I am going to disable some of the contracts and see what it does (the timeout one mainly since it seems to cause the other errors like in uploading.)
lukechampine commented 5 years ago

Ok. Well, we're making progress at least.. There are two concerning classes of errors here:

What's strange is that, in both cases, the host should be sending us an error indicating why it's closing the connection. But we're either not receiving that error or not processing it correctly. My guess is that the host is calling SetDeadline on the connection, which means it will automatically close after the deadline. So even if the host wanted to tell us about the timeout, it wouldn't be able to, because the connection would be closed.

Right now the host is definitely using a too-short deadline. We should increase that in v1.4.2. But in the meantime, we need some other way of ensuring that we write our request before the deadline is reached.

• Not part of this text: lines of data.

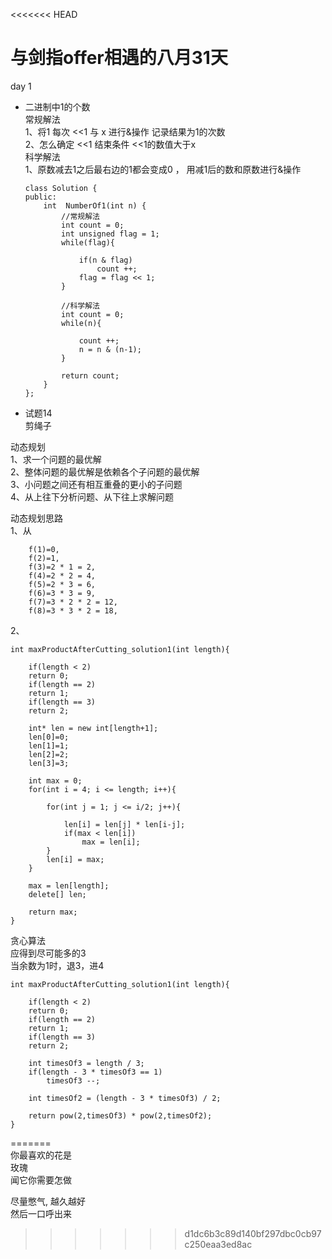 <<<<<<< HEAD
# 与剑指offer相遇的八月31天

day 1  
- 二进制中1的个数  
常规解法  
1、将1 每次 <<1 与 x 进行&操作 记录结果为1的次数   
2、怎么确定 <<1 结束条件 <<1的数值大于x  
科学解法  
1、原数减去1之后最右边的1都会变成0 ， 用减1后的数和原数进行&操作  
    ```
    class Solution {
    public:
        int  NumberOf1(int n) {
            //常规解法
            int count = 0;
            int unsigned flag = 1;
            while(flag){
                
                if(n & flag)
                    count ++;
                flag = flag << 1;
            }
            
            //科学解法
            int count = 0;
            while(n){
                
                count ++;
                n = n & (n-1);
            }

            return count;
        }
    };
    ```
- 试题14  
剪绳子  

动态规划  
1、求一个问题的最优解  
2、整体问题的最优解是依赖各个子问题的最优解  
3、小问题之间还有相互重叠的更小的子问题  
4、从上往下分析问题、从下往上求解问题  

动态规划思路  
1、从
```  
    f(1)=0,  
    f(2)=1,  
    f(3)=2 * 1 = 2,  
    f(4)=2 * 2 = 4,  
    f(5)=2 * 3 = 6,  
    f(6)=3 * 3 = 9,  
    f(7)=3 * 2 * 2 = 12,  
    f(8)=3 * 3 * 2 = 18,   
```  
2、  
```
int maxProductAfterCutting_solution1(int length){

    if(length < 2)
    return 0;
    if(length == 2)
    return 1;
    if(length == 3)
    return 2;

    int* len = new int[length+1];
    len[0]=0;
    len[1]=1;
    len[2]=2;
    len[3]=3;

    int max = 0;
    for(int i = 4; i <= length; i++){
        
        for(int j = 1; j <= i/2; j++){

            len[i] = len[j] * len[i-j];
            if(max < len[i])
                max = len[i];
        }
        len[i] = max;
    }

    max = len[length];
    delete[] len;

    return max;
}
```

贪心算法  
应得到尽可能多的3  
当余数为1时，退3，进4

```
int maxProductAfterCutting_solution1(int length){

    if(length < 2)
    return 0;
    if(length == 2)
    return 1;
    if(length == 3)
    return 2;

    int timesOf3 = length / 3;
    if(length - 3 * timesOf3 == 1)
        timesOf3 --;

    int timesOf2 = (length - 3 * timesOf3) / 2;

    return pow(2,timesOf3) * pow(2,timesOf2);
}
```

=======  
你最喜欢的花是  
玫瑰  
闻它你需要怎做  

尽量憋气, 越久越好  
然后一口呼出来
>>>>>>> d1dc6b3c89d140bf297dbc0cb97c250eaa3ed8ac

grigzy28 commented 5 years ago

I disabled all the connection timed out contracts. Then did attempt the download, I got this

root@sia-test:~# user download DOGP.zip.test50.usa
DOGP.zip.test50                                                                                                                                                         33%   125.83 MB   455.4 KB/s    
root@sia-test:~#

It proceeded to download but didn't complete, and didn't give any errors as to why it stopped.

grigzy28 commented 5 years ago

The file did download correctly, eventually, stopping at 66%(again without any feedback) and then finished with 100% on the third attempt. The file did fail verification of zip testing, but that is my fault. I had been testing so many variables that I copied a file that was partially downloaded from a previous test.

This was also after disabling all contracts that had the connection timed out error and only those errors, nothing else was disabled in the list of errors above. Just like the upload error, when disabling all the connection timed out errors it would proceed with the upload.

lukechampine commented 5 years ago

hmm. If DOGP.zip.test50 was already present on-disk, then it's possible that it stopped at 33% because the file was already 67% downloaded. But that behavior would be confusing; it should start at 67% and continue to 100%.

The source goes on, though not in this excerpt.